Problems from Materials Science provide a rich source of challenges in research directions traditionally associated with pure mathematics, such as: Mathematical Analysis, Geometry, Differential Equations, or Calculus of Variations. These problems often have a multiscale character; for example, the atomic structure of a material influences its macroscopic properties. Purely continuum models also raise multiscale issues, involving the formation and evolution of patterns as a consequence of loading or phase transformation.

Recently, there has been sustained interest in the growth-induced morphogenesis, particularly of the low-dimensional structures such as fillaments, laminae and their assemblies, arising routinely in biological systems and their artificial mimics. The physical basis for morphogenesis can be presented in terms of a simple principle: differential growth in a body leads to residual strains that generically result in changes of the body’s shape. Eventually, the growth patterns are expected to be regulated by these strains, so that this principle might well be the basis for the physical self-organization of the tissues.

The proposed lectures will be concerned with the analysis of elastic films exhibiting residual stress at free equilibria, i.e. in the absence of any boundary conditions and external forces.

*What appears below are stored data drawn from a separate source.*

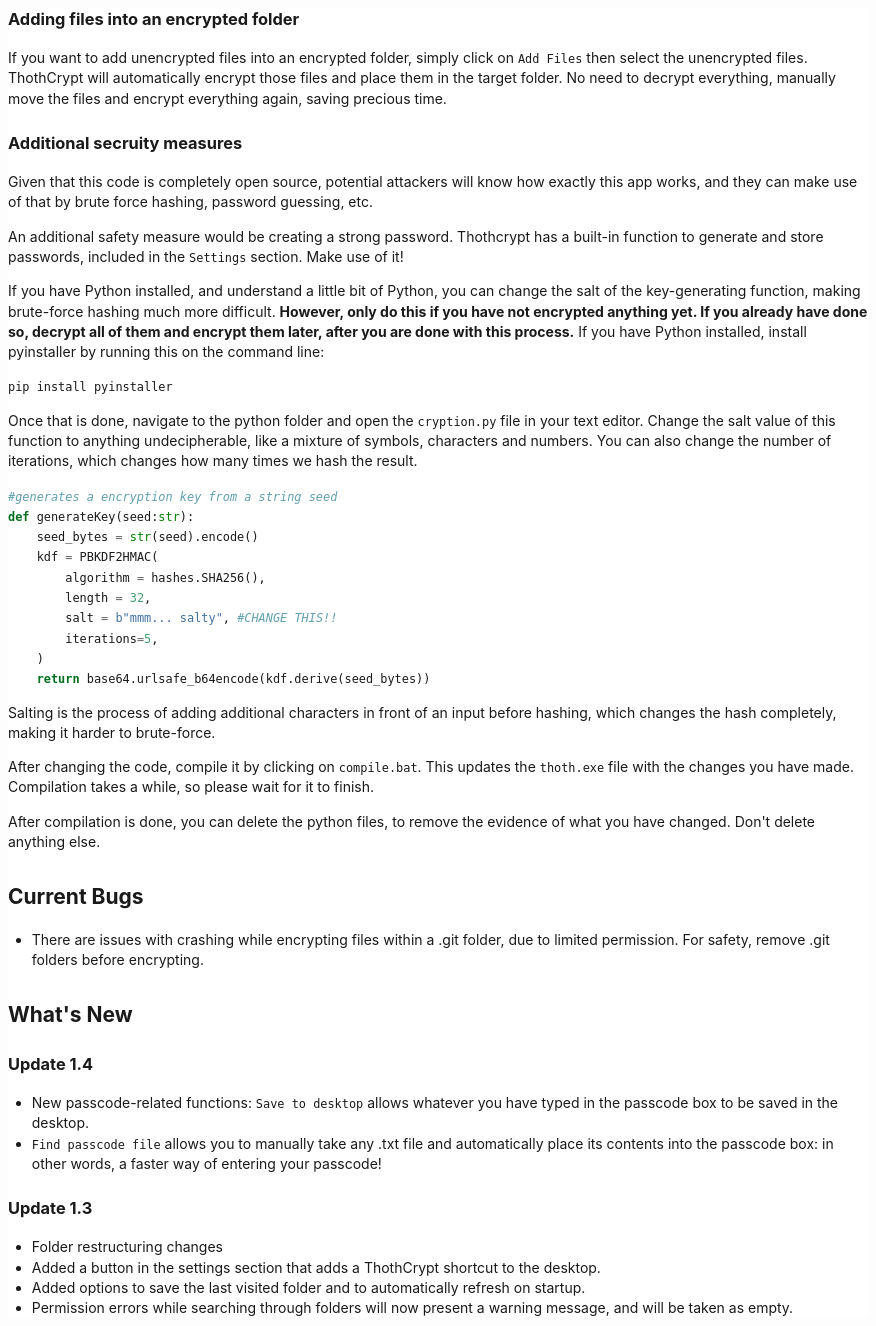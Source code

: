 ### Adding files into an encrypted folder
If you want to add unencrypted files into an encrypted folder, simply click on `Add Files` then select the unencrypted files. ThothCrypt will automatically encrypt those files and place them in the target folder. No need to decrypt everything, manually move the files and encrypt everything again, saving precious time.

### Additional secruity measures
Given that this code is completely open source, potential attackers will know how exactly this app works, and they can make use of that by brute force hashing, password guessing, etc.

An additional safety measure would be creating a strong password. Thothcrypt has a built-in function to generate and store passwords, included in the `Settings` section. Make use of it!

If you have Python installed, and understand a little bit of Python, you can change the salt of the key-generating function, making brute-force hashing much more difficult. <b>However, only do this if you have not encrypted anything yet. If you already have done so, decrypt all of them and encrypt them later, after you are done with this process.</b> If you have Python installed, install pyinstaller by running this on the command line:
```
pip install pyinstaller
```
Once that is done, navigate to the python folder and open the `cryption.py` file in your text editor. Change the salt value of this function to anything undecipherable, like a mixture of symbols, characters and numbers. You can also change the number of iterations, which changes how many times we hash the result.

```python
#generates a encryption key from a string seed
def generateKey(seed:str):
    seed_bytes = str(seed).encode()
    kdf = PBKDF2HMAC(
        algorithm = hashes.SHA256(),
        length = 32,
        salt = b"mmm... salty", #CHANGE THIS!!
        iterations=5,
    )
    return base64.urlsafe_b64encode(kdf.derive(seed_bytes))
```
Salting is the process of adding additional characters in front of an input before hashing, which changes the hash completely, making it harder to brute-force.

After changing the code, compile it by clicking on `compile.bat`. This updates the `thoth.exe` file with the changes you have made. Compilation takes a while, so please wait for it to finish.

After compilation is done, you can delete the python files, to remove the evidence of what you have changed. Don't delete anything else.

## Current Bugs
- There are issues with crashing while encrypting files within a .git folder, due to limited permission. For safety, remove .git folders before encrypting.

## What's New
### Update 1.4
- New passcode-related functions: `Save to desktop` allows whatever you have typed in the passcode box to be saved in the desktop.
- `Find passcode file` allows you to manually take any .txt file and automatically place its contents into the passcode box: in other words, a faster way of entering your passcode!
### Update 1.3
- Folder restructuring changes
- Added a button in the settings section that adds a ThothCrypt shortcut to the desktop.
- Added options to save the last visited folder and to automatically refresh on startup.
- Permission errors while searching through folders will now present a warning message, and will be taken as empty.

Examples of such structures include, in particular, growing tissues such as leaves, flowers or marine invertebrates, as well as specifically engineered gels. There, it is conjectured that the growth process results in the formation of non-Euclidean, Riemannian metrics, leading to complicated morphogenesis of the tissue while it strives to attain a configuration closest possible to an isometric immersion of the metric.

This phenomenon can be studied through a variational model, pertaining to the non-Euclidean version of the nonlinear elasticity. For metrics with non-zero Riemann curvature (i.e. metrics which have no orientation-preserving isometric immersion), the infimum of the energy turns out to be positive at free equilibria. Further analysis of scaling of the energy minimizers in terms of the reference plate’s thickness leads to the rigorous derivation of the corresponding limiting theories. As we shall see, these theories are differentiated by the embeddability properties of the target metrics – in the same spirit as different scalings of external forces lead to a hierarchy of nonlinear plate theories in classical elasticity. There are also many interesting experimental results allowing to print a metric into a gellic disk, and then to compare their compatibility with our findings.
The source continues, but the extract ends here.